In the documentary The Homestretch, directors Kirsten Kelly and Anne de Mare shine an honest light upon the nationwide phenomenon of homeless youth. The Homestretch places on display three teenagers from Chicago named Roque, Kasey, and Anthony. The directors raise heartrending, hard-hitting questions about the proactivity of the system in place for the homeless: Does it fail to provide sufficient infrastructure to the people who need it most? Do city programs lend a hand to young people with nowhere to go, or is the institution apathetic to their struggles?
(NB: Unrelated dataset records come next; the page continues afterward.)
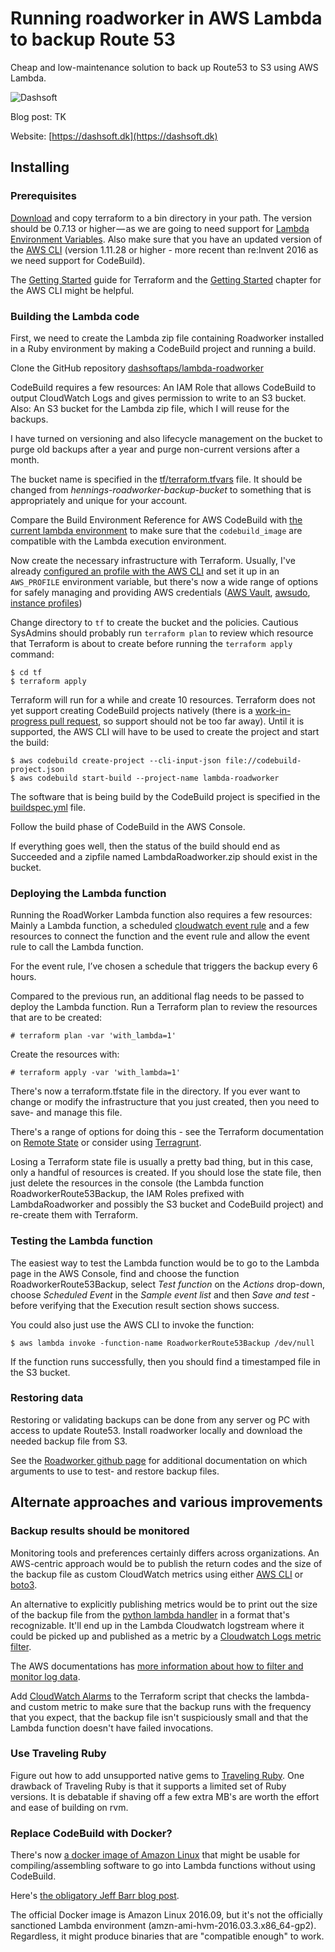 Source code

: # Running roadworker in AWS Lambda to backup Route 53

Cheap and low-maintenance solution to back up Route53 to S3 using AWS Lambda.

![Dashsoft](https://dashsoft.dk/static/images/logo.png "Dashsoft logo")

Blog post: TK

Website: [https://dashsoft.dk](https://dashsoft.dk)


## Installing

### Prerequisites

[Download](https://releases.hashicorp.com/terraform/) and copy terraform to a bin directory in your path. The version 
should be 0.7.13 or higher — as we are going to need support for 
[Lambda Environment Variables](https://aws.amazon.com/about-aws/whats-new/2016/11/aws-lambda-supports-environment-variables/).
Also make sure that you have an updated version of the [AWS CLI](https://aws.amazon.com/cli/) (version 1.11.28 or higher - 
more recent than re:Invent 2016 as we need support for CodeBuild).

The [Getting Started](https://www.terraform.io/intro/getting-started/install.html) guide for Terraform and the 
[Getting Started](http://docs.aws.amazon.com/cli/latest/userguide/cli-chap-welcome.html) chapter for the AWS CLI might be helpful.

### Building the Lambda code

First, we need to create the Lambda zip file containing Roadworker installed in a Ruby environment by making a
CodeBuild project and running a build.

Clone the GitHub repository [dashsoftaps/lambda-roadworker](https://github.com/dashsoftaps/lambda-roadworker)

CodeBuild requires a few resources: An IAM Role that allows CodeBuild to output CloudWatch Logs and gives permission 
to write to an S3 bucket. Also: An S3 bucket for the Lambda zip file, which I will reuse for the backups.

I have turned on versioning and also lifecycle management on the bucket to purge old backups after a year and purge
non-current versions after a month.

The bucket name is specified in the [tf/terraform.tfvars](../master/tf/terraform.tfvars) file. It should be changed from
_hennings-roadworker-backup-bucket_ to something that is appropriately and unique for your account.

Compare the Build Environment Reference for AWS CodeBuild with 
[the current lambda environment](http://docs.aws.amazon.com/lambda/latest/dg/current-supported-versions.html "Lambda 
Execution Environment and Available Libraries") to make sure that the
`codebuild_image` are compatible with the Lambda execution environment.

Now create the necessary infrastructure with Terraform. Usually, I've already 
[configured an profile with the AWS CLI](http://docs.aws.amazon.com/cli/latest/userguide/cli-chap-getting-started.html#cli-multiple-profiles) 
and set it up in an ```AWS_PROFILE``` environment variable, but there's now a wide range of options for safely managing
and providing AWS credentials ([AWS Vault](https://github.com/99designs/aws-vault), 
[awsudo](https://github.com/makethunder/awsudo), [instance 
profiles](http://docs.aws.amazon.com/AWSEC2/latest/UserGuide/iam-roles-for-amazon-ec2.html))

Change directory to `tf` to create the bucket and the policies. Cautious SysAdmins should probably run `terraform plan`
to review which resource that Terraform is about to create before running the `terraform apply` command:

```
$ cd tf
$ terraform apply
```

Terraform will run for a while and create 10 resources. Terraform does not yet support creating CodeBuild projects
natively (there is a [work-in-progress pull request](https://github.com/hashicorp/terraform/pull/10633), so support
should not be too far away). Until it is supported, the AWS CLI will have to be used to create the project and start
the build:

```
$ aws codebuild create-project --cli-input-json file://codebuild-project.json
$ aws codebuild start-build --project-name lambda-roadworker
```

The software that is being build by the CodeBuild project is specified in the [buildspec.yml](../master/buldspec.yml) file.

Follow the build phase of CodeBuild in the AWS Console.

If everything goes well, then the status of the build should end as Succeeded and a zipfile named LambdaRoadworker.zip
should exist in the bucket.

### Deploying the Lambda function

Running the RoadWorker Lambda function also requires a few resources: Mainly a Lambda function, a scheduled 
[cloudwatch event rule](https://www.terraform.io/docs/providers/aws/r/cloudwatch_event_rule.html) and a few resources
to connect the function and the event rule and allow the event rule to call the Lambda function.

For the event rule, I’ve chosen a schedule that triggers the backup every 6 hours.

Compared to the previous run, an additional flag needs to be passed to deploy the Lambda function. Run a Terraform plan
to review the resources that are to be created:

```
# terraform plan -var 'with_lambda=1'
```

Create the resources with:

```
# terraform apply -var 'with_lambda=1' 
```

There's now a terraform.tfstate file in the directory. If you ever want to change or modify the infrastructure that
you just created, then you need to save- and manage this file.

There's a range of options for doing this - see the Terraform documentation on
[Remote State](https://www.terraform.io/docs/state/remote/index.html) or consider using
[Terragrunt](https://blog.gruntwork.io/add-automatic-remote-state-locking-and-configuration-to-terraform-with-terragrunt-656a57565a4d).

Losing a Terraform state file is usually a pretty bad thing, but in this case, only a handful of resources is created. 
If you should lose the state file, then just delete the resources in the console (the Lambda function 
RoadworkerRoute53Backup, the IAM Roles prefixed with LambdaRoadworker and possibly the S3 bucket and CodeBuild 
project) and re-create them with Terraform.

### Testing the Lambda function

The easiest way to test the Lambda function would be to go to the Lambda page in the AWS Console, find and choose the
function RoadworkerRoute53Backup, select _Test function_ on the _Actions_ drop-down, choose _Scheduled Event_ in the
_Sample event list_ and then _Save and test_ - before verifying that the Execution result section shows success.

You could also just use the AWS CLI to invoke the function:

```
$ aws lambda invoke -function-name RoadworkerRoute53Backup /dev/null
```

If the function runs successfully, then you should find a timestamped file in the S3 bucket.

### Restoring data

Restoring or validating backups can be done from any server og PC with access to update Route53. Install roadworker
locally and download the needed backup file from S3. 

See the [Roadworker github page](https://github.com/winebarrel/roadworker) for additional documentation on which 
 arguments to use to test- and restore backup files.


## Alternate approaches and various improvements

### Backup results should be monitored

Monitoring tools and preferences certainly differs across organizations. An AWS-centric approach would be to publish 
the return codes and the size of the backup file as custom CloudWatch metrics using either 
[AWS CLI](http://docs.aws.amazon.com/cli/latest/reference/cloudwatch/put-metric-data.html) 
or [boto3](http://boto3.readthedocs.io/en/latest/reference/services/cloudwatch.html#CloudWatch.Client.put_metric_data).

An alternative to explicitly publishing metrics would be to print out the size of the backup file from the
[python lambda handler](../master/lambda_function.py) in a format that's recognizable. It'll end up in the
Lambda Cloudwatch logstream where it could be picked up and published as a metric by 
a [Cloudwatch Logs metric filter](https://www.terraform.io/docs/providers/aws/r/cloudwatch_log_metric_filter.html).

The AWS documentations has [more information about how to filter 
and monitor log data](http://docs.aws.amazon.com/AmazonCloudWatch/latest/logs/MonitoringLogData.html).

Add [CloudWatch Alarms](https://www.terraform.io/docs/providers/aws/r/cloudwatch_metric_alarm.html) to the Terraform
script that checks the lambda- and custom metric to make sure that the backup runs with the frequency that you expect, 
that the backup file isn't suspiciously small and that the Lambda function doesn't have failed invocations.

### Use Traveling Ruby

Figure out how to add unsupported native gems to [Traveling Ruby](http://phusion.github.io/traveling-ruby/). One drawback
of Traveling Ruby is that it supports a limited set of Ruby versions. It is debatable if shaving off a few extra MB's
are worth the effort and ease of building on rvm.

### Replace CodeBuild with Docker?

There's now [a docker image of Amazon Linux](https://hub.docker.com/_/amazonlinux/) that might be usable for 
compiling/assembling software to go into Lambda functions without using CodeBuild.

Here's [the obligatory Jeff Barr blog post](https://aws.amazon.com/blogs/aws/new-amazon-linux-container-image-for-cloud-and-on-premises-workloads/).

The official Docker image is Amazon Linux 2016.09, but it's not the officially sanctioned Lambda environment
(amzn-ami-hvm-2016.03.3.x86_64-gp2). Regardless, it might produce binaries that are "compatible enough" to work.
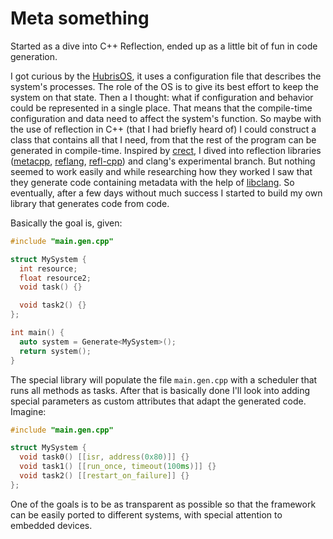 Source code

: # Meta something

Started as a dive into C++ Reflection, ended up as a little bit of fun in code generation.

I got curious by the [HubrisOS](https://github.com/oxidecomputer/hubris), it uses a configuration file that describes the system's processes.
The role of the OS is to give its best effort to keep the system on that state. Then a I thought:
what if configuration and behavior could be represented in a single place. That means that 
the compile-time configuration and data need to affect the system's function. So maybe with 
the use of reflection in C++ (that I had briefly heard of) I could construct a class that contains
all that I need, from that the rest of the program can be generated in compile-time. Inspired by 
[crect](https://github.com/korken89/crect), I dived into reflection libraries ([metacpp](https://github.com/RamblingMadMan/metacpp), [reflang](https://github.com/chakaz/reflang/), [refl-cpp](https://github.com/veselink1/refl-cpp)) and clang's experimental branch. But nothing seemed to work easily and while researching how they worked I saw that they generate code containing metadata with the help of [libclang](https://clang.llvm.org/doxygen/index.html). So eventually, after a few days without much success I started 
to build my own library that generates code from code. 

Basically the goal is, given:
```c++
#include "main.gen.cpp"

struct MySystem {
  int resource;
  float resource2;
  void task() {}

  void task2() {}
};

int main() {
  auto system = Generate<MySystem>();
  return system();
}
```

The special library will populate the file `main.gen.cpp` with a scheduler that runs all methods 
as tasks. After that is basically done I'll look into adding special parameters as custom attributes that adapt the generated code. Imagine: 

```c++
#include "main.gen.cpp"

struct MySystem {
  void task0() [[isr, address(0x80)]] {}
  void task1() [[run_once, timeout(100ms)]] {}
  void task2() [[restart_on_failure]] {}
};
```

One of the goals is to be as transparent as possible so that the framework can be easily ported to different systems, with special attention to embedded devices.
Moreover, the film’s subject transcends its 90-minute runtime. The camera zooms out of the three individual stories to give the audience a peek into Chicago’s homeless shelters in their natural state. Shown in the film are several organizations who provide aid to the transient, but who are critically low on funding. One such association, the Night Ministry, is depleted of funds entirely by the film’s conclusion. Despite these realistic obstacles, a thread of hope runs through the motivations of the three adolescents. They juggle real-life responsibilities while, as they navigate the peaks and valleys of emotional recovery. Some of their challenges include the difficulty of finding a steady desk job (Anthony) while living at a transient house, graduating high school with a teetering GPA (Roque) after being abandoned by a parent, and kicking a dastardly drug habit (Kasey) while dealing with the trauma from parental abuse.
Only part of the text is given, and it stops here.